Home Alone With Ice Cream
Where The Boys Are .. Someone Waits For Me
It’s Friday night and I am home alone, angry at the sink. This is ridiculous, of course, but I feel as if I have been doing dishes all the livelong day and couldn’t the sink please split itself into equal halves so that I can wash this very large pan in the section with the disposal. It stubbornly refuses and I mumble curses at it.
I’m not really angry at the sink. I’m feeling sorry for myself. All I need now is a pint of ice cream to eat directly from the container.
I text a girlfriend who has invited me out, “I’m too busy feeling sorry for myself, it’s the dating thing again”. “OMG, me too!!”, she texts back. I like that about this friend. She is like me. We are surrounded by fabulous, fully content, single women. We admire them, even long to be like them in a way, but, as I like to say, we are not that girl.
We were the high school girls who chose activities based on the likelihood they would bring us in proximity with boys, rather than more university choices, and that hasn’t really changed.

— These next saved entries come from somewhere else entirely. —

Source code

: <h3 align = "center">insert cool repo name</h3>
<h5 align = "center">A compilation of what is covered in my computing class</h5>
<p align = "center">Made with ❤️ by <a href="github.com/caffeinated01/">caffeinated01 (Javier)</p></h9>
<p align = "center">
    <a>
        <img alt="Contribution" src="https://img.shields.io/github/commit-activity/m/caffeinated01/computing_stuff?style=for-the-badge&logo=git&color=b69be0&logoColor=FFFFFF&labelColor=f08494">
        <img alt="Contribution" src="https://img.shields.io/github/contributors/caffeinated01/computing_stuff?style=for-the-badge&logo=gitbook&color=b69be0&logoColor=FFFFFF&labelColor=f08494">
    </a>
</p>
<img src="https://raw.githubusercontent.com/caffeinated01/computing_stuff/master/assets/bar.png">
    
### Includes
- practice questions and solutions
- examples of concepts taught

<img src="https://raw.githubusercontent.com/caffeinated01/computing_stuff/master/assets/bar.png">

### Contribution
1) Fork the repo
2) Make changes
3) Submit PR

All grown up now, we have our careers, run our businesses and our households and follow our dreams; we have wonderful lives, but we are still susceptible to that pint of ice cream on a dateless Friday night.
My friend graciously promises to find me a boyfriend. I have no doubt she could do it, too. I make friends easily enough, but she has a way with men and it’s not only because she is beautiful. Just today, I asked her to call a cell phone store to ask a mundane question and it led to this unexpected conversation…
“Hi, Can you help me set up a second voice mailbox?”
<pause>
“How do you know my name??”
<pause>
“What do you look like?”
<pause>
“Are you short or tall?”
Needless to say, this is not the same conversation that would have happened if I had made the call and it was more effective too. The guy at the store figured out a solution that had nothing to do with the company’s products and offered to call her back later to explain how to set it up.
I like the idea of relying on her matchmaking skills, but my newspaper birthday horoscope said I would find romance in the fall, making me think it would be a good idea to wait. I know, I know … one should never rely on astrological predictions truncated to meet newspaper column requirements, but a break does seem wise. I have a lot to do! I have a business to start, vegetables to grow and chickens to chase out of the vegetable garden.
My thought to stop dating until then tells you just how much I admire those powerful single women who live their lives without longing for a mate, but it’s harder than it looks. I’m not that girl. I miss being married.
My late husband left quite a legacy. Because of him, I know what a good marriage looks like and how a good man behaves in it. I know how to hold a relationship together when times are tough and how to appreciate the little emotional gifts when things are good. I know what a good partner can offer.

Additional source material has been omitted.